If you look at the victories and failures of the civil rights movement and its litigation strategy in the court. I think where it succeeded was to invest formal rights in previously dispossessed people, so that now I would have the right to vote. I would now be able to sit at the lunch counter and order as long as I could pay for it I’d be o.k. But, the Supreme Court never ventured into the issues of redistribution of wealth, and of more basic issues such as political and economic justice in society. To that extent, as radical as I think people try to characterize the Warren Court, it wasn’t that radical. It didn’t break free from the essential constraints that were placed by the founding fathers in the Constitution, at least as its been interpreted and Warren Court interpreted in the same way, that generally the Constitution is a charter of negative liberties. Says what the states can’t do to you. Says what the Federal government can’t do to you, but doesn’t say what the Federal government or State government must do on your behalf, and that hasn’t shifted and one of the, I think, tragedies of the civil rights movement was, um, because the civil rights movement became so court focused I think there was a tendancy to lose track of the political and community organizing and activities on the ground that are able to put together the actual coalition of powers through which you bring about redistributive change. In some ways we still suffer from that.  (from www.michellemalkin.com)

Now the Founding Fathers ( from  www.advocateoftherepublic.blogspot.com)

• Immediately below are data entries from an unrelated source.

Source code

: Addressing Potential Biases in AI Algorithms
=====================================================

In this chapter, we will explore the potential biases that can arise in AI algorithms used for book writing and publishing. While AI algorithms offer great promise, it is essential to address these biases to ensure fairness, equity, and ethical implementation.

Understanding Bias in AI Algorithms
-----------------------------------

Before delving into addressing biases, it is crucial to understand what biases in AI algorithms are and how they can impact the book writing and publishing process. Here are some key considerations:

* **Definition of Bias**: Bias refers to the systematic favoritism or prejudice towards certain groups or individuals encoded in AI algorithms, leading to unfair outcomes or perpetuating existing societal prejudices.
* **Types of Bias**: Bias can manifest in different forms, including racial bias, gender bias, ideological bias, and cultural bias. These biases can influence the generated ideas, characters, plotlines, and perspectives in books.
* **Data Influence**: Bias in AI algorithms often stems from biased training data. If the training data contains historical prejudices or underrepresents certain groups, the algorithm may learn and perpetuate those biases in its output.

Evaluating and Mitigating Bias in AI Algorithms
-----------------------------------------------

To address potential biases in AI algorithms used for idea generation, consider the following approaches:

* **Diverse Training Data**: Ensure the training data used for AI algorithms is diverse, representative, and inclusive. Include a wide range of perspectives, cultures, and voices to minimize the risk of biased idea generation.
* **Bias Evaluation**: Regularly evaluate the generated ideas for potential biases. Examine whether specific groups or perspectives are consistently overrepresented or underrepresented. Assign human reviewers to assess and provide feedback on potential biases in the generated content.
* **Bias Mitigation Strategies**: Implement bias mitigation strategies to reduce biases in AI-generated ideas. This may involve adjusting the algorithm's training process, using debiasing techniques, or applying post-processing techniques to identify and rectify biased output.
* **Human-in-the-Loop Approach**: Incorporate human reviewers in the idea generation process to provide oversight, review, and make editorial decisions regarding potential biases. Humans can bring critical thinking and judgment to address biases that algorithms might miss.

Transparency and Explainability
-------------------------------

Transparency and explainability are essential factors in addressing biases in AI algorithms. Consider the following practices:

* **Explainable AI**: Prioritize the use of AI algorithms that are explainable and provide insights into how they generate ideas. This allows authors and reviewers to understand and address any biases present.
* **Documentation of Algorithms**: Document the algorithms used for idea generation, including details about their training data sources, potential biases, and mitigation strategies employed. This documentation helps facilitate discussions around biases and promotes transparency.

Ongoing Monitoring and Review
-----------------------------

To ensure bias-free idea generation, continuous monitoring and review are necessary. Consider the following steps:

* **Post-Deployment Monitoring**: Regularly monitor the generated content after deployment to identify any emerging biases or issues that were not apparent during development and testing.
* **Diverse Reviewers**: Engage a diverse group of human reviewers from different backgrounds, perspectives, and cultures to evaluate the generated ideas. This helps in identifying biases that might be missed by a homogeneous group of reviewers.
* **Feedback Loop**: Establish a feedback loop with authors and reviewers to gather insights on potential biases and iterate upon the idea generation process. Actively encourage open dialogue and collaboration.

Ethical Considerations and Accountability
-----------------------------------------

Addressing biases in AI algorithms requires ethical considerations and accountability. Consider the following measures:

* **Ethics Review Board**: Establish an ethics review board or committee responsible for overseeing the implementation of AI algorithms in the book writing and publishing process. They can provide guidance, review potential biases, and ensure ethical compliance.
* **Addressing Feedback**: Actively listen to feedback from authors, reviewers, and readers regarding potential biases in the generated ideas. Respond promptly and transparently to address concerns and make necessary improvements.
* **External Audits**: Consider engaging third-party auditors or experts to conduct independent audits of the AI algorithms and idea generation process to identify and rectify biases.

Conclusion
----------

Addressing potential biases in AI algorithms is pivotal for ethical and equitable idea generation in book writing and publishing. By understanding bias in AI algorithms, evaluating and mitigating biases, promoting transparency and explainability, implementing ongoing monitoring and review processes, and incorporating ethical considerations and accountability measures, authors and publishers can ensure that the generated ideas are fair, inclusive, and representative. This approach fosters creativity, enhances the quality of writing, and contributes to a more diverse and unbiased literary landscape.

When the people find that they can vote themselves money, that will herald the end of the republic.”
-Benjamin Franklin

“To take from one, because it is thought his own industry and that of his fathers has acquired too much, in order to spare to others, who, or whose fathers, have not exercised equal industry and skill, is to violate arbitrarily the first principle of association, the guarantee to everyone the free exercise of his industry and the fruits acquired by it.”
-Thomas Jefferson, letter to Joseph Milligan, April 6, 1816

“A wise and frugal government … shall restrain men from injuring one another, shall leave them otherwise free to regulate their own pursuits of industry and improvement, and shall not take from the mouth of labor the bread it has earned. This is the sum of good government.”
-Thomas Jefferson, First Inaugural Address, March 4, 1801

“Congress has not unlimited powers to provide for the general welfare, but only those specifically enumerated.”
-Thomas Jefferson

“The moment the idea is admitted into society that property is not as sacred as the laws of God, and that there is not a force of law and public justice to protect it, anarchy and tyranny commence. If ‘Thou shalt not covet’ and ‘Thou shalt not steal’ were not commandments of Heaven, they must be made inviolable precepts in every society before it can be civilized or made free.”
-John Adams, A Defense of the Constitutions of Government of the United States of America, 1787

“I cannot undertake to lay my finger on that article of the Constitution which granted a right to Congress of expending, on objects of benevolence, the money of their constituents.”    James Madison, 4 annals of Congress

“…[T]he government of the United States is a definite government, confined to specified objects. It is not like the state governments, whose powers are more general. Charity is no part of the legislative duty of the government.”
-James Madison

“I am for doing good to the poor, but I differ in opinion of the means. I think the best way doing good to the poor, is not making them easy in poverty, but leading or driving them out of it.”
-Benjamin Franklin

“The Constitution only gives people the right to pursue happiness. You have to catch it yourself.”
-Benjamin Franklin

 

Now some of these guys were slave owners,  so it may be tempting to dismiss them. But they spoke up  passionately  against the redistribution of wealth.  These were men who risked life and limb to resist British tyranny. They were not mere hypocritical fat cats. They saw the British monarchy ‘redistribute’ wealth to itself  from the  Americans. This issue mattered a great deal to them. It was no small thing then, and it isn’t now.